|
On The Edge of Time
The Last Millenium
At the coming of Christ the wicked are blotted from the face
of the whole earth, consumed with the spirit of His mouth, and destroyed by the
brightness of His glory. Christ takes His people to the city of God, and the
earth is emptied of its inhabitants. “Behold, the Lord the earth empty, and
maketh it waste, and turneth it upside down, and scattereth abroad the
inhabitants thereof. The land shall be utterly emptied, and utterly spoiled; for
the Lord hath spoken this word.” “Because they have transgressed the laws,
changed the ordinance, broken the everlasting covenant. Therefore hath the curse
devoured the earth, and they that dwell therein are desolate; therefore the
inhabitants of the earth are burned.” Isa. 24:1,3,5,6.
The whole earth appears like a desolate wilderness. The ruins
of cities and villages destroyed by the earthquake, uprooted trees, ragged rocks
thrown out by the sea or torn out of the earth itself, are scattered over its
surface, while vast caverns mark the spot where the mountains have been rent
from their foundations. Here is to be the home of Satan with his evil angels for
a thousand years. Here he will be confined, to wander up and down over the
broken surface of the earth and see the effects of his rebellion against the law
of God. For a thousand years he can enjoy the fruit of the curse which he has
caused.

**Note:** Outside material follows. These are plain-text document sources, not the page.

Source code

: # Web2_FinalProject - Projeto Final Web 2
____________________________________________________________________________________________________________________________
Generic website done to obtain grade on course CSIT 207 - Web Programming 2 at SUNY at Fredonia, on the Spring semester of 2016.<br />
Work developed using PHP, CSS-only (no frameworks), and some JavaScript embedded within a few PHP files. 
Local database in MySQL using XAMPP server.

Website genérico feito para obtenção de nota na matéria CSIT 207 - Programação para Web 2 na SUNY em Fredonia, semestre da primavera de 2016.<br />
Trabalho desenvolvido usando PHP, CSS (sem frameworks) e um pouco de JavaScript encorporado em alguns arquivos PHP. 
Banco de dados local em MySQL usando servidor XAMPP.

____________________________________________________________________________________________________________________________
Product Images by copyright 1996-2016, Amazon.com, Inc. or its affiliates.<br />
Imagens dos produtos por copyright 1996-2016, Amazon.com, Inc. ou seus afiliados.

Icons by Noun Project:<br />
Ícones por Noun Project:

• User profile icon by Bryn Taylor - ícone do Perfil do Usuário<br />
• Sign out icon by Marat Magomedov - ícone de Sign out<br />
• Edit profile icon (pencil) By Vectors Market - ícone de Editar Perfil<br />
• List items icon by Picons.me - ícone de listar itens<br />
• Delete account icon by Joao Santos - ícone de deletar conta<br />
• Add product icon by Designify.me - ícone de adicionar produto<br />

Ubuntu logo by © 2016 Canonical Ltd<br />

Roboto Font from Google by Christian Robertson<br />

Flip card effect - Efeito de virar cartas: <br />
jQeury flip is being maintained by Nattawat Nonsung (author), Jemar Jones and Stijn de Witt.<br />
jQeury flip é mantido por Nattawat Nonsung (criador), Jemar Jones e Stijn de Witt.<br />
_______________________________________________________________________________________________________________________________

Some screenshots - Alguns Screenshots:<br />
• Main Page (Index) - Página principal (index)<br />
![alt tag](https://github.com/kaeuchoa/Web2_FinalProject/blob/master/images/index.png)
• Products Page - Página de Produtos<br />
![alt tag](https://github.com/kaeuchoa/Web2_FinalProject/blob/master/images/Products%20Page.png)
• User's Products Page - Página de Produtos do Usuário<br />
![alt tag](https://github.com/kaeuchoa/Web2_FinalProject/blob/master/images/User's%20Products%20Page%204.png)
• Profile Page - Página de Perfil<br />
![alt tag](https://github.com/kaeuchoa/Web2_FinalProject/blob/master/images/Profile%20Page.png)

Limited alone to the earth, he will not have the privilege of ranging to
other planets, to tempt and annoy those who have not fallen.

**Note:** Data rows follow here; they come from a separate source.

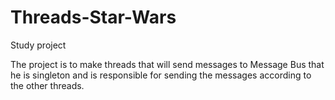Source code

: # Threads-Star-Wars
Study project

The project is to make threads that will send messages to
Message Bus that he is singleton and is responsible for 
sending the messages according to the other threads.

During this time, Satan suffers extremely. Since his fall,
his life of intense activity has banished reflection; but he is now deprived of
his power, and left to contemplate the part which he has acted since first he
rebelled against the government of heaven, and to look forward with trembling
and terror to the dreadful future, when he must suffer for all the evil that he
has done, and be punished for the sins that he has caused to be committed.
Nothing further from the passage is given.